Task statement |
An exact copy of the data is needed, but without any of its images.

Available data |
——————

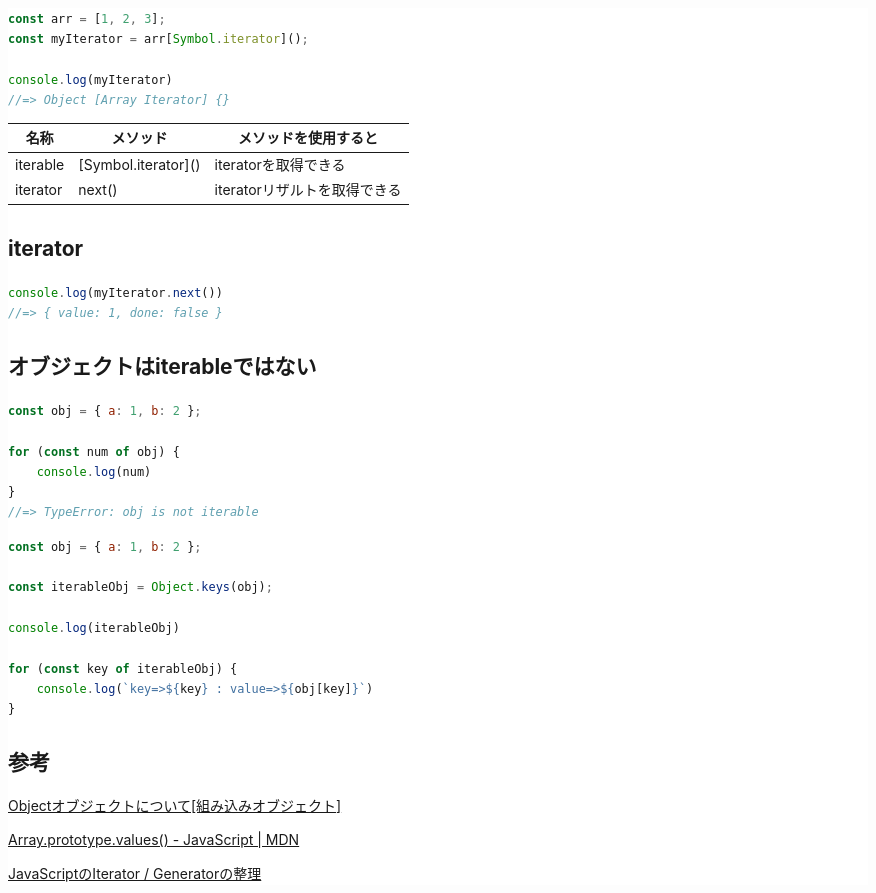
 ```javascript
const arr = [1, 2, 3];
const myIterator = arr[Symbol.iterator]();

console.log(myIterator)
//=> Object [Array Iterator] {}
```

|名称|メソッド|メソッドを使用すると|
|----|------|-----------------|
|iterable|[Symbol.iterator]\()|iteratorを取得できる|
|iterator|next()|iteratorリザルトを取得できる|

## iterator

```javascript
console.log(myIterator.next())
//=> { value: 1, done: false }
```

## オブジェクトはiterableではない

```javascript
const obj = { a: 1, b: 2 };

for (const num of obj) {
	console.log(num)
}
//=> TypeError: obj is not iterable
```

```javascript
const obj = { a: 1, b: 2 };

const iterableObj = Object.keys(obj);

console.log(iterableObj)

for (const key of iterableObj) {
	console.log(`key=>${key} : value=>${obj[key]}`)
}
```

## 参考

[](https://developer.mozilla.org/ja/docs/Web/JavaScript/Guide/Iterators_and_Generators)

[Objectオブジェクトについて[組み込みオブジェクト]](https://noumenon-th.net/programming/2017/02/02/object-built/)

[Array.prototype.values() - JavaScript | MDN](https://developer.mozilla.org/ja/docs/Web/JavaScript/Reference/Global_Objects/Array/values)

[JavaScriptのIterator / Generatorの整理](https://zenn.dev/qnighy/articles/112af47edfda96)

——————

The completed task |
 ```javascript
const arr = [1, 2, 3];
const myIterator = arr[Symbol.iterator]();

console.log(myIterator)
//=> Object [Array Iterator] {}
```

|名称|メソッド|メソッドを使用すると|
|----|------|-----------------|
|iterable|[Symbol.iterator]\()|iteratorを取得できる|
|iterator|next()|iteratorリザルトを取得できる|

## iterator

```javascript
console.log(myIterator.next())
//=> { value: 1, done: false }
```

## オブジェクトはiterableではない

```javascript
const obj = { a: 1, b: 2 };

for (const num of obj) {
	console.log(num)
}
//=> TypeError: obj is not iterable
```

```javascript
const obj = { a: 1, b: 2 };

const iterableObj = Object.keys(obj);

console.log(iterableObj)

for (const key of iterableObj) {
	console.log(`key=>${key} : value=>${obj[key]}`)
}
```

## 参考

[](https://developer.mozilla.org/ja/docs/Web/JavaScript/Guide/Iterators_and_Generators)

[Objectオブジェクトについて[組み込みオブジェクト]](https://noumenon-th.net/programming/2017/02/02/object-built/)

[Array.prototype.values() - JavaScript | MDN](https://developer.mozilla.org/ja/docs/Web/JavaScript/Reference/Global_Objects/Array/values)

[JavaScriptのIterator / Generatorの整理](https://zenn.dev/qnighy/articles/112af47edfda96)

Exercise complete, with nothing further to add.